■ EXERCISE AIM: Print the listing exactly as it stands, and skip any pictures in it.

■ RECORDS FOR THIS TASK:
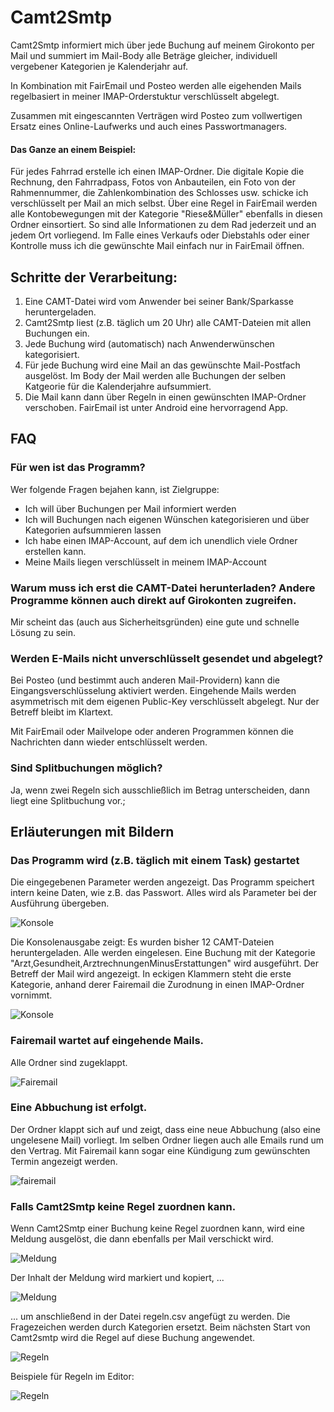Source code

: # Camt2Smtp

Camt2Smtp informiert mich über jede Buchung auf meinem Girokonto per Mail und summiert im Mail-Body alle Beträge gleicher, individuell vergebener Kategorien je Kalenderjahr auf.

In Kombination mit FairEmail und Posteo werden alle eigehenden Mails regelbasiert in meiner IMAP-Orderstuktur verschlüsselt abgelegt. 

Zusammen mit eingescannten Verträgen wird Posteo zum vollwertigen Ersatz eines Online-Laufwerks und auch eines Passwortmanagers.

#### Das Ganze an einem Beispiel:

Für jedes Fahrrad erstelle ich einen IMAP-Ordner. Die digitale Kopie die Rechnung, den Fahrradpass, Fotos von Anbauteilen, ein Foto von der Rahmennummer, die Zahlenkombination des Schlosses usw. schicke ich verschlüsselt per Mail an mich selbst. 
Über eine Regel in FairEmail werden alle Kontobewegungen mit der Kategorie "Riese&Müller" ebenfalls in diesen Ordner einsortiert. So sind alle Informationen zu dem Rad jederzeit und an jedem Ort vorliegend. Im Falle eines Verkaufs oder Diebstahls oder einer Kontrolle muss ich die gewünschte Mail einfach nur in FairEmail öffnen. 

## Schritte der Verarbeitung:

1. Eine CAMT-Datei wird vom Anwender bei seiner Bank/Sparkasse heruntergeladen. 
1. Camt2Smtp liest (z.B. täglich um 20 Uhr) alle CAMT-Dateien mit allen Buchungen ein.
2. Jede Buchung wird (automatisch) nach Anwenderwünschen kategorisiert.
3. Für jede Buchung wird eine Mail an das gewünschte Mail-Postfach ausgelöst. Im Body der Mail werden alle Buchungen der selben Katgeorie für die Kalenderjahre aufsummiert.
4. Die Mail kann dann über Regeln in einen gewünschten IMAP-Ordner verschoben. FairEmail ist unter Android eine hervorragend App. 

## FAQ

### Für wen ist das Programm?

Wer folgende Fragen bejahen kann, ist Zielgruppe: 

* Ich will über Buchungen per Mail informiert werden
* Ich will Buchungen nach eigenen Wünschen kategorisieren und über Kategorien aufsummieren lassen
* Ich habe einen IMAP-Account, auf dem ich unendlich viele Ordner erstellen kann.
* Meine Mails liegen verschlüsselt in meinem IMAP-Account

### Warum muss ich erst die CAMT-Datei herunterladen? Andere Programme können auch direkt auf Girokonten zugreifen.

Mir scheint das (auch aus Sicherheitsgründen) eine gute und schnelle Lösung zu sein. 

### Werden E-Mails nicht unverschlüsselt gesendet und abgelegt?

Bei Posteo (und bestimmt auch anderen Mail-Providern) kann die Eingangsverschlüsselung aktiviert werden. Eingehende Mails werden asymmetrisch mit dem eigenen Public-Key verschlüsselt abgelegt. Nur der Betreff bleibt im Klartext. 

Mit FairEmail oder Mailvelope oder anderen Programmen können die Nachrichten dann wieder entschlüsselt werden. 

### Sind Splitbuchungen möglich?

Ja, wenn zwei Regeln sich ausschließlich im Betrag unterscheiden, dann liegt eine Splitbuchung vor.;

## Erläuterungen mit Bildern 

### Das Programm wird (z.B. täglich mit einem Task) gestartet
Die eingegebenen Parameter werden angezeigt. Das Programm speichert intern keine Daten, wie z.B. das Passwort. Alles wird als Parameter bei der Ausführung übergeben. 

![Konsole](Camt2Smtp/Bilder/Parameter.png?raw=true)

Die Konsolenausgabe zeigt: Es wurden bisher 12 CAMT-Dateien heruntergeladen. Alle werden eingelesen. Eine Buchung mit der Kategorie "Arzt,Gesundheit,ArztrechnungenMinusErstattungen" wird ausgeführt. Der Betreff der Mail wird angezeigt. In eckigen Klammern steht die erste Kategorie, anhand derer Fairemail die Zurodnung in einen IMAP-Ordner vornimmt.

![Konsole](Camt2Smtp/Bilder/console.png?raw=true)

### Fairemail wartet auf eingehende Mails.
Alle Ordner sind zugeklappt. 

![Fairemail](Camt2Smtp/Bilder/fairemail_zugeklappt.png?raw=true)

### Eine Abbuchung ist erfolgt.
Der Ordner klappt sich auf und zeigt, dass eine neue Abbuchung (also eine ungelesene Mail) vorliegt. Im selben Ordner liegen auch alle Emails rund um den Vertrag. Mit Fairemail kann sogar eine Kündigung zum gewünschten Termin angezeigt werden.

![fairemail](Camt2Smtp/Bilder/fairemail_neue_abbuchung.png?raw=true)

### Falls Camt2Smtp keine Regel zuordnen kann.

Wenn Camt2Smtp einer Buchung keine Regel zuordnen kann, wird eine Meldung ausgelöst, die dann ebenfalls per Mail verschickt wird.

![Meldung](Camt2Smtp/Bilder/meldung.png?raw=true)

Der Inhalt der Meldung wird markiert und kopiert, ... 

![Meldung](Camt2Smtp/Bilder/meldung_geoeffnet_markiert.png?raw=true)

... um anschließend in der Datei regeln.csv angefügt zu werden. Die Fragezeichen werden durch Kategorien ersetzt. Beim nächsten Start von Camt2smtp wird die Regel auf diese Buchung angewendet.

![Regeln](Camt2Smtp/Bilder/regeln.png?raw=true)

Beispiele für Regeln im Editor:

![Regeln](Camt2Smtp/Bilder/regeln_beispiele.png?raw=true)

■ EXERCISE ANSWER:
Source code

: # Camt2Smtp

Camt2Smtp informiert mich über jede Buchung auf meinem Girokonto per Mail und summiert im Mail-Body alle Beträge gleicher, individuell vergebener Kategorien je Kalenderjahr auf.

In Kombination mit FairEmail und Posteo werden alle eigehenden Mails regelbasiert in meiner IMAP-Orderstuktur verschlüsselt abgelegt. 

Zusammen mit eingescannten Verträgen wird Posteo zum vollwertigen Ersatz eines Online-Laufwerks und auch eines Passwortmanagers.

#### Das Ganze an einem Beispiel:

Für jedes Fahrrad erstelle ich einen IMAP-Ordner. Die digitale Kopie die Rechnung, den Fahrradpass, Fotos von Anbauteilen, ein Foto von der Rahmennummer, die Zahlenkombination des Schlosses usw. schicke ich verschlüsselt per Mail an mich selbst. 
Über eine Regel in FairEmail werden alle Kontobewegungen mit der Kategorie "Riese&Müller" ebenfalls in diesen Ordner einsortiert. So sind alle Informationen zu dem Rad jederzeit und an jedem Ort vorliegend. Im Falle eines Verkaufs oder Diebstahls oder einer Kontrolle muss ich die gewünschte Mail einfach nur in FairEmail öffnen. 

## Schritte der Verarbeitung:

1. Eine CAMT-Datei wird vom Anwender bei seiner Bank/Sparkasse heruntergeladen. 
1. Camt2Smtp liest (z.B. täglich um 20 Uhr) alle CAMT-Dateien mit allen Buchungen ein.
2. Jede Buchung wird (automatisch) nach Anwenderwünschen kategorisiert.
3. Für jede Buchung wird eine Mail an das gewünschte Mail-Postfach ausgelöst. Im Body der Mail werden alle Buchungen der selben Katgeorie für die Kalenderjahre aufsummiert.
4. Die Mail kann dann über Regeln in einen gewünschten IMAP-Ordner verschoben. FairEmail ist unter Android eine hervorragend App. 

## FAQ

### Für wen ist das Programm?

Wer folgende Fragen bejahen kann, ist Zielgruppe: 

* Ich will über Buchungen per Mail informiert werden
* Ich will Buchungen nach eigenen Wünschen kategorisieren und über Kategorien aufsummieren lassen
* Ich habe einen IMAP-Account, auf dem ich unendlich viele Ordner erstellen kann.
* Meine Mails liegen verschlüsselt in meinem IMAP-Account

### Warum muss ich erst die CAMT-Datei herunterladen? Andere Programme können auch direkt auf Girokonten zugreifen.

Mir scheint das (auch aus Sicherheitsgründen) eine gute und schnelle Lösung zu sein. 

### Werden E-Mails nicht unverschlüsselt gesendet und abgelegt?

Bei Posteo (und bestimmt auch anderen Mail-Providern) kann die Eingangsverschlüsselung aktiviert werden. Eingehende Mails werden asymmetrisch mit dem eigenen Public-Key verschlüsselt abgelegt. Nur der Betreff bleibt im Klartext. 

Mit FairEmail oder Mailvelope oder anderen Programmen können die Nachrichten dann wieder entschlüsselt werden. 

### Sind Splitbuchungen möglich?

Ja, wenn zwei Regeln sich ausschließlich im Betrag unterscheiden, dann liegt eine Splitbuchung vor.;

## Erläuterungen mit Bildern 

### Das Programm wird (z.B. täglich mit einem Task) gestartet
Die eingegebenen Parameter werden angezeigt. Das Programm speichert intern keine Daten, wie z.B. das Passwort. Alles wird als Parameter bei der Ausführung übergeben. 

![Konsole](Camt2Smtp/Bilder/Parameter.png?raw=true)

Die Konsolenausgabe zeigt: Es wurden bisher 12 CAMT-Dateien heruntergeladen. Alle werden eingelesen. Eine Buchung mit der Kategorie "Arzt,Gesundheit,ArztrechnungenMinusErstattungen" wird ausgeführt. Der Betreff der Mail wird angezeigt. In eckigen Klammern steht die erste Kategorie, anhand derer Fairemail die Zurodnung in einen IMAP-Ordner vornimmt.

![Konsole](Camt2Smtp/Bilder/console.png?raw=true)

### Fairemail wartet auf eingehende Mails.
Alle Ordner sind zugeklappt. 

![Fairemail](Camt2Smtp/Bilder/fairemail_zugeklappt.png?raw=true)

### Eine Abbuchung ist erfolgt.
Der Ordner klappt sich auf und zeigt, dass eine neue Abbuchung (also eine ungelesene Mail) vorliegt. Im selben Ordner liegen auch alle Emails rund um den Vertrag. Mit Fairemail kann sogar eine Kündigung zum gewünschten Termin angezeigt werden.

![fairemail](Camt2Smtp/Bilder/fairemail_neue_abbuchung.png?raw=true)

### Falls Camt2Smtp keine Regel zuordnen kann.

Wenn Camt2Smtp einer Buchung keine Regel zuordnen kann, wird eine Meldung ausgelöst, die dann ebenfalls per Mail verschickt wird.

![Meldung](Camt2Smtp/Bilder/meldung.png?raw=true)

Der Inhalt der Meldung wird markiert und kopiert, ... 

![Meldung](Camt2Smtp/Bilder/meldung_geoeffnet_markiert.png?raw=true)

... um anschließend in der Datei regeln.csv angefügt zu werden. Die Fragezeichen werden durch Kategorien ersetzt. Beim nächsten Start von Camt2smtp wird die Regel auf diese Buchung angewendet.

![Regeln](Camt2Smtp/Bilder/regeln.png?raw=true)

Beispiele für Regeln im Editor:

![Regeln](Camt2Smtp/Bilder/regeln_beispiele.png?raw=true)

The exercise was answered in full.